(DATA FOR PROCESSING begins)
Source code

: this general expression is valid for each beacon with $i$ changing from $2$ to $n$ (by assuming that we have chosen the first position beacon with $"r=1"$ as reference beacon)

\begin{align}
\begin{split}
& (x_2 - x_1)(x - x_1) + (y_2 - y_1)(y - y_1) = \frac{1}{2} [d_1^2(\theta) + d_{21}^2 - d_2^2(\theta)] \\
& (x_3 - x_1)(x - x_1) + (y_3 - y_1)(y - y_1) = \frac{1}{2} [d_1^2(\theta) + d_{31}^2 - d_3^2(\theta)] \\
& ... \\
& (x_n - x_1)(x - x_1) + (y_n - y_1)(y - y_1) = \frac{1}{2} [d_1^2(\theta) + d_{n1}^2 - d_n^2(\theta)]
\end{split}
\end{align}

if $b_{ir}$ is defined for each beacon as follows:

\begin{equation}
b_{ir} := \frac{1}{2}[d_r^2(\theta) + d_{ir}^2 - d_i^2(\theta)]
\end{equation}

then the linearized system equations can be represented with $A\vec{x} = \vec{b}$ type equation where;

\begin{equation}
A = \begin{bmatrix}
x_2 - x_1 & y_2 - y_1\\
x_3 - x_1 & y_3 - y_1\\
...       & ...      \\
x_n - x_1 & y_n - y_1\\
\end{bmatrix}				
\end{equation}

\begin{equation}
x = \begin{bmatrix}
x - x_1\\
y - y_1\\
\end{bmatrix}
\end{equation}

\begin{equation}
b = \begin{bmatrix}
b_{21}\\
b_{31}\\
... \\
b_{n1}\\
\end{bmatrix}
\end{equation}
(DATA FOR PROCESSING ends)
(DATA FOR PROCESSING begins)
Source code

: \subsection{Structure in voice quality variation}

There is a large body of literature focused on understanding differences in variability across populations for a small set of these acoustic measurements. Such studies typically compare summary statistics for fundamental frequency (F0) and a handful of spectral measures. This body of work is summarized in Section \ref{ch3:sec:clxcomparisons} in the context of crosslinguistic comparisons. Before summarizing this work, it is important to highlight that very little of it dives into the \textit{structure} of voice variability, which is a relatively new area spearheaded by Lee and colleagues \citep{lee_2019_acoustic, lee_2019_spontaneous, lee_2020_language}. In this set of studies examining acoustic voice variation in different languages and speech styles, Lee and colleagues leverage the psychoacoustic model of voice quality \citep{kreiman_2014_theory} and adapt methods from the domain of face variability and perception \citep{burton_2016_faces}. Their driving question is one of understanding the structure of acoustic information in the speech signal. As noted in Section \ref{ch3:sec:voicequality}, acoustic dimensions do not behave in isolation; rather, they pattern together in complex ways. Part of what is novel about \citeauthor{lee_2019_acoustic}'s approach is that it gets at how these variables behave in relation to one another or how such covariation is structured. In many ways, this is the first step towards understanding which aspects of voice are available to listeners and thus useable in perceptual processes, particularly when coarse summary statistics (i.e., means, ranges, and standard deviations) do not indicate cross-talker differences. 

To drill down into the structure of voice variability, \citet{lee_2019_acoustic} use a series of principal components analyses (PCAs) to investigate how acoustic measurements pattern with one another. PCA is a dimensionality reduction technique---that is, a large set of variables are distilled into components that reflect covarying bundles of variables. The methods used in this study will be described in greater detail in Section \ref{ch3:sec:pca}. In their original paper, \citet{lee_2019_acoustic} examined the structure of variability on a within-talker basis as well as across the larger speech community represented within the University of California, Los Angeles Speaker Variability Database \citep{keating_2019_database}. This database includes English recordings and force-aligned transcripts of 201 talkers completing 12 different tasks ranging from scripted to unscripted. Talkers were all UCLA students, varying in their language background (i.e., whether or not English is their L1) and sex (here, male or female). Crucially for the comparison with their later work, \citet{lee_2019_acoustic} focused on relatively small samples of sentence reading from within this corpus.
(DATA FOR PROCESSING ends)
- [EXERCISE AIM]:
Using the entries above, copy out all lines that contain the string "beacon".

- [YOUR RESPONSE]:
: this general expression is valid for each beacon with $i$ changing from $2$ to $n$ (by assuming that we have chosen the first position beacon with $"r=1"$ as reference beacon)
if $b_{ir}$ is defined for each beacon as follows:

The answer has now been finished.